■ YOUR GOAL:
Reply with one number: the count of lines in the listing that contain the string "based".

BEGIN

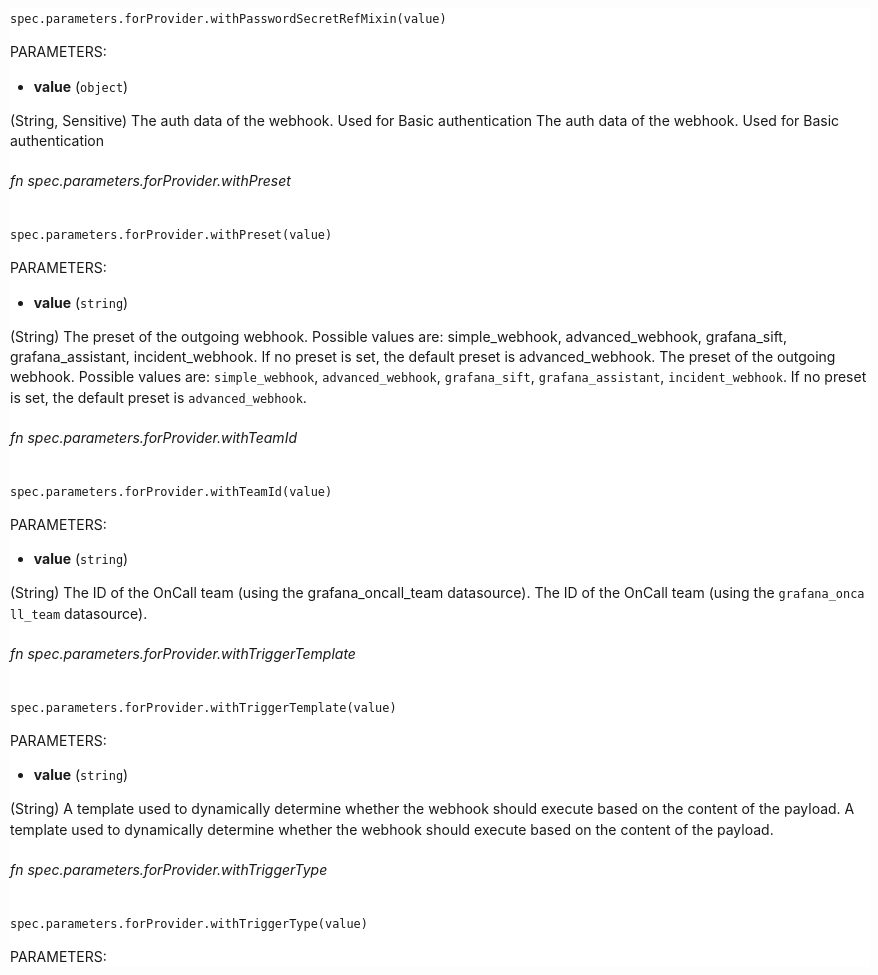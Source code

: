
 ```jsonnet
spec.parameters.forProvider.withPasswordSecretRefMixin(value)
```

PARAMETERS:

* **value** (`object`)

(String, Sensitive) The auth data of the webhook. Used for Basic authentication
The auth data of the webhook. Used for Basic authentication
###### fn spec.parameters.forProvider.withPreset

```jsonnet
spec.parameters.forProvider.withPreset(value)
```

PARAMETERS:

* **value** (`string`)

(String) The preset of the outgoing webhook. Possible values are: simple_webhook, advanced_webhook, grafana_sift, grafana_assistant, incident_webhook. If no preset is set, the default preset is advanced_webhook.
The preset of the outgoing webhook. Possible values are: `simple_webhook`, `advanced_webhook`, `grafana_sift`, `grafana_assistant`, `incident_webhook`. If no preset is set, the default preset is `advanced_webhook`.
###### fn spec.parameters.forProvider.withTeamId

```jsonnet
spec.parameters.forProvider.withTeamId(value)
```

PARAMETERS:

* **value** (`string`)

(String) The ID of the OnCall team (using the grafana_oncall_team datasource).
The ID of the OnCall team (using the `grafana_oncall_team` datasource).
###### fn spec.parameters.forProvider.withTriggerTemplate

```jsonnet
spec.parameters.forProvider.withTriggerTemplate(value)
```

PARAMETERS:

* **value** (`string`)

(String) A template used to dynamically determine whether the webhook should execute based on the content of the payload.
A template used to dynamically determine whether the webhook should execute based on the content of the payload.
###### fn spec.parameters.forProvider.withTriggerType

```jsonnet
spec.parameters.forProvider.withTriggerType(value)
```

PARAMETERS:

END

■ RESPONSE TO THIS EXERCISE:
2